Required action: From the entries below, return only the lines starting at the one that contains "Using serverless you" and ending at the one that contains "4. To debug", exactly as they stand.

Source material:
___

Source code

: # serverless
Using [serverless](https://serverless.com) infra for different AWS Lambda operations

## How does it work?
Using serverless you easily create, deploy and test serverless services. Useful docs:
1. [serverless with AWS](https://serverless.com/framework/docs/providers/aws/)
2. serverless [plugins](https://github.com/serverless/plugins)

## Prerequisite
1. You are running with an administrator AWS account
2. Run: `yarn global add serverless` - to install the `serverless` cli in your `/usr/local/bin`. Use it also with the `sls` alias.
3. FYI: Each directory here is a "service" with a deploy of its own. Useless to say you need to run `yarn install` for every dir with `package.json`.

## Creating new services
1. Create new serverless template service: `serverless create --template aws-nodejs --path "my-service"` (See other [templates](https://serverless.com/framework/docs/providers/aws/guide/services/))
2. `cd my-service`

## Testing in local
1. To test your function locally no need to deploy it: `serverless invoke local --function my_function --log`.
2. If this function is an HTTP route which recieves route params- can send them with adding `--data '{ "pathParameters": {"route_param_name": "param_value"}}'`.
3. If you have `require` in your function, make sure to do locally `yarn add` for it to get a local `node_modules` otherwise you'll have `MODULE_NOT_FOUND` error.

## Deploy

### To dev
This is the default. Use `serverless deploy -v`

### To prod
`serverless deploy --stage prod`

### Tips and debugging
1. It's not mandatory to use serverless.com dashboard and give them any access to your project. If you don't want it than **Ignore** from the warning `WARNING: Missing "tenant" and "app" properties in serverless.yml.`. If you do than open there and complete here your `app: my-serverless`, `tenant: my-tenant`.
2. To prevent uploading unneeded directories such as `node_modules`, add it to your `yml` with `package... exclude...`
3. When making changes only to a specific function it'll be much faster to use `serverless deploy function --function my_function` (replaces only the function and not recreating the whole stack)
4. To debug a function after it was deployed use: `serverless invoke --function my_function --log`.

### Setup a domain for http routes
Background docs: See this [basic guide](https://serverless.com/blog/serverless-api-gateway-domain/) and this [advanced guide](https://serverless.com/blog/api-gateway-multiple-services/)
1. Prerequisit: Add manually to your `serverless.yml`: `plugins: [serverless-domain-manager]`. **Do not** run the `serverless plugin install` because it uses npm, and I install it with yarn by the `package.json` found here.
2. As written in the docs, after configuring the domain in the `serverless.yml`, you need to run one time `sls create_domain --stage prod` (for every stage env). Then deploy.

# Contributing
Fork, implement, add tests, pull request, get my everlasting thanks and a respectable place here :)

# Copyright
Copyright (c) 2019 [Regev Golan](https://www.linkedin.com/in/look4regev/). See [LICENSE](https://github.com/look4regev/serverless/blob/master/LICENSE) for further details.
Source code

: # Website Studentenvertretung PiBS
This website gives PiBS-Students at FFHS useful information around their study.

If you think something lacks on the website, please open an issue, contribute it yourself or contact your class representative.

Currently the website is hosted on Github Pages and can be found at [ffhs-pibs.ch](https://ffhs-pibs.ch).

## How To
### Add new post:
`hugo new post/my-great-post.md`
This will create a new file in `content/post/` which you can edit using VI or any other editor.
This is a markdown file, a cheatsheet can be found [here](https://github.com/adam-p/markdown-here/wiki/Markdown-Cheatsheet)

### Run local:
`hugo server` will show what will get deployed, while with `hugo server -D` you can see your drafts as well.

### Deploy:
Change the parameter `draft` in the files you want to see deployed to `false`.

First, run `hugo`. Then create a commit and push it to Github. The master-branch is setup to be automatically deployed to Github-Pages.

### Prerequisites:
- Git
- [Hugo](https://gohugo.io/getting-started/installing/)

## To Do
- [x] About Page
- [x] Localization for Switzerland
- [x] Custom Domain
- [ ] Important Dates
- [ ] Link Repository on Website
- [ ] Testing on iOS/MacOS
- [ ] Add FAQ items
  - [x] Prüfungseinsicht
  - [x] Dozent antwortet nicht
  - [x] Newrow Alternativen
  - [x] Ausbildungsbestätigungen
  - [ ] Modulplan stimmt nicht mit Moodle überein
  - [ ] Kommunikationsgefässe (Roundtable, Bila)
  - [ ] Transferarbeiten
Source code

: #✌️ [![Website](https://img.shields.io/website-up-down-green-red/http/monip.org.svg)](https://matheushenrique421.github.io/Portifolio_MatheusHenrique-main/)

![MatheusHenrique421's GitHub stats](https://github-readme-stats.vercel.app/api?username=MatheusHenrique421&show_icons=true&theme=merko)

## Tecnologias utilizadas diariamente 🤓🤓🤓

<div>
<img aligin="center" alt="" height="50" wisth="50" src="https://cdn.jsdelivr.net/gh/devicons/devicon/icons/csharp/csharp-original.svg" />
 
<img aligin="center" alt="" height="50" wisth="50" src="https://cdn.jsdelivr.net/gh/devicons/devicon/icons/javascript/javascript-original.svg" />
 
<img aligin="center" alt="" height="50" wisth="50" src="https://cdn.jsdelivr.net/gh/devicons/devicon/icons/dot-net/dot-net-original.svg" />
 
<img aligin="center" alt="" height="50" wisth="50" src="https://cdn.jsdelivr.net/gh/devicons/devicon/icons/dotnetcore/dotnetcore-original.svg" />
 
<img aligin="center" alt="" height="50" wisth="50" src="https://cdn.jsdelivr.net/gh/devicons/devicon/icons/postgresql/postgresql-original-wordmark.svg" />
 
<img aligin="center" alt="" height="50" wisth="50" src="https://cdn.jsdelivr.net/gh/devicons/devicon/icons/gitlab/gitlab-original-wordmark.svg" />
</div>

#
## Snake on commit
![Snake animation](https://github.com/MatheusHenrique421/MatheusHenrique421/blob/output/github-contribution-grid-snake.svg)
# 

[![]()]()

___

Solved problem:
Using serverless you easily create, deploy and test serverless services. Useful docs:
1. [serverless with AWS](https://serverless.com/framework/docs/providers/aws/)
2. serverless [plugins](https://github.com/serverless/plugins)

## Prerequisite
1. You are running with an administrator AWS account
2. Run: `yarn global add serverless` - to install the `serverless` cli in your `/usr/local/bin`. Use it also with the `sls` alias.
3. FYI: Each directory here is a "service" with a deploy of its own. Useless to say you need to run `yarn install` for every dir with `package.json`.

## Creating new services
1. Create new serverless template service: `serverless create --template aws-nodejs --path "my-service"` (See other [templates](https://serverless.com/framework/docs/providers/aws/guide/services/))
2. `cd my-service`

## Testing in local
1. To test your function locally no need to deploy it: `serverless invoke local --function my_function --log`.
2. If this function is an HTTP route which recieves route params- can send them with adding `--data '{ "pathParameters": {"route_param_name": "param_value"}}'`.
3. If you have `require` in your function, make sure to do locally `yarn add` for it to get a local `node_modules` otherwise you'll have `MODULE_NOT_FOUND` error.

## Deploy

### To dev
This is the default. Use `serverless deploy -v`

### To prod
`serverless deploy --stage prod`

### Tips and debugging
1. It's not mandatory to use serverless.com dashboard and give them any access to your project. If you don't want it than **Ignore** from the warning `WARNING: Missing "tenant" and "app" properties in serverless.yml.`. If you do than open there and complete here your `app: my-serverless`, `tenant: my-tenant`.
2. To prevent uploading unneeded directories such as `node_modules`, add it to your `yml` with `package... exclude...`
3. When making changes only to a specific function it'll be much faster to use `serverless deploy function --function my_function` (replaces only the function and not recreating the whole stack)
4. To debug a function after it was deployed use: `serverless invoke --function my_function --log`.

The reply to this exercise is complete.